Always Watching was a much anticipated novel for me. I liked Still Missing and enjoyed Never Knowing, but I was tired of the same situation in both of those books. The stories were told from the main character’s POV as they were talking to Nadine, their therapist. It was a brilliant strategy, but I was really upset to see that it was repeated in her second book. Always Watching, however, wasn’t set up the same way and it was ABOUT Nadine, which intrigued me.

I was hooked from the first page. I felt like I knew a little bit about Nadine, but I had no idea her life was so complicated. Her patient had ties to a “healing center” that ended up being more like a cult. The crazy part was that Nadine had spent some time there as a child and left with a slew of issues she had never really recovered from. I like how Nadine had suppressed her memories and how her current case connected to her troubled past and complicated family problems. I even enjoyed the way her past seemed to connect with her daughter’s present.

As far as contemporary suspense novels go, I enjoy Chevy Stevens and I always enjoy reading her books.
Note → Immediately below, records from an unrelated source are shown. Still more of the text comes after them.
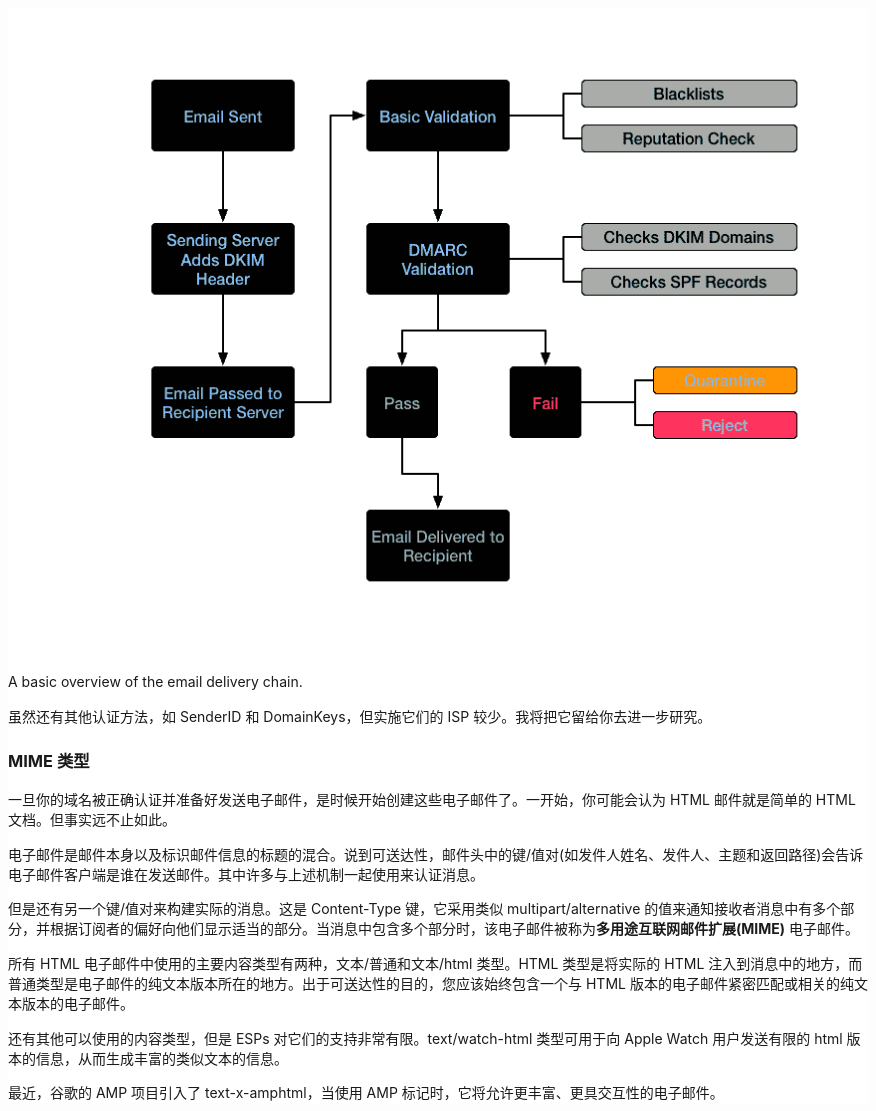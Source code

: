 ![](img/4ec411324106eb9135eed05eab0bb5d1.png)

A basic overview of the email delivery chain.

虽然还有其他认证方法，如 SenderID 和 DomainKeys，但实施它们的 ISP 较少。我将把它留给你去进一步研究。

### MIME 类型

一旦你的域名被正确认证并准备好发送电子邮件，是时候开始创建这些电子邮件了。一开始，你可能会认为 HTML 邮件就是简单的 HTML 文档。但事实远不止如此。

电子邮件是邮件本身以及标识邮件信息的标题的混合。说到可送达性，邮件头中的键/值对(如发件人姓名、发件人、主题和返回路径)会告诉电子邮件客户端是谁在发送邮件。其中许多与上述机制一起使用来认证消息。

但是还有另一个键/值对来构建实际的消息。这是 Content-Type 键，它采用类似 multipart/alternative 的值来通知接收者消息中有多个部分，并根据订阅者的偏好向他们显示适当的部分。当消息中包含多个部分时，该电子邮件被称为**多用途互联网邮件扩展(MIME)** 电子邮件。

所有 HTML 电子邮件中使用的主要内容类型有两种，文本/普通和文本/html 类型。HTML 类型是将实际的 HTML 注入到消息中的地方，而普通类型是电子邮件的纯文本版本所在的地方。出于可送达性的目的，您应该始终包含一个与 HTML 版本的电子邮件紧密匹配或相关的纯文本版本的电子邮件。

还有其他可以使用的内容类型，但是 ESPs 对它们的支持非常有限。text/watch-html 类型可用于向 Apple Watch 用户发送有限的 html 版本的信息，从而生成丰富的类似文本的信息。

最近，谷歌的 AMP 项目引入了 text-x-amphtml，当使用 AMP 标记时，它将允许更丰富、更具交互性的电子邮件。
I like that her characters seem relatable, while also having severe problems or circumstances. I like that some of her ideas seem original or over the top so that I’m not expecting things to happen and they aren’t predictable. There’s none of the legal or romantic issues like so many suspense novels, so they seem really character based, which I enjoy.

My criticism, however, is that the endings aren’t done very well. Everything builds and builds and then the reader finds out the truth or gets to the bottom of whatever is happening and then, instead of wrapping up, the story continues. As it continues after that point, it starts to get to be too much. I’d rather have the book end right after the major resolution instead of puttering on with tiny issues that aren’t necessary. It makes the book feel anticlimactic as a whole, even though it was doing a good job for the most part.

I definitely recommend Always Watching because I enjoyed it and I like getting to see what Nadine was like after having two characters talk to her about such crazy stuff in the first two books. Always Watching can be read without having read the other two, as it’s not part of a series, but she was a minor character in the author’s other two books.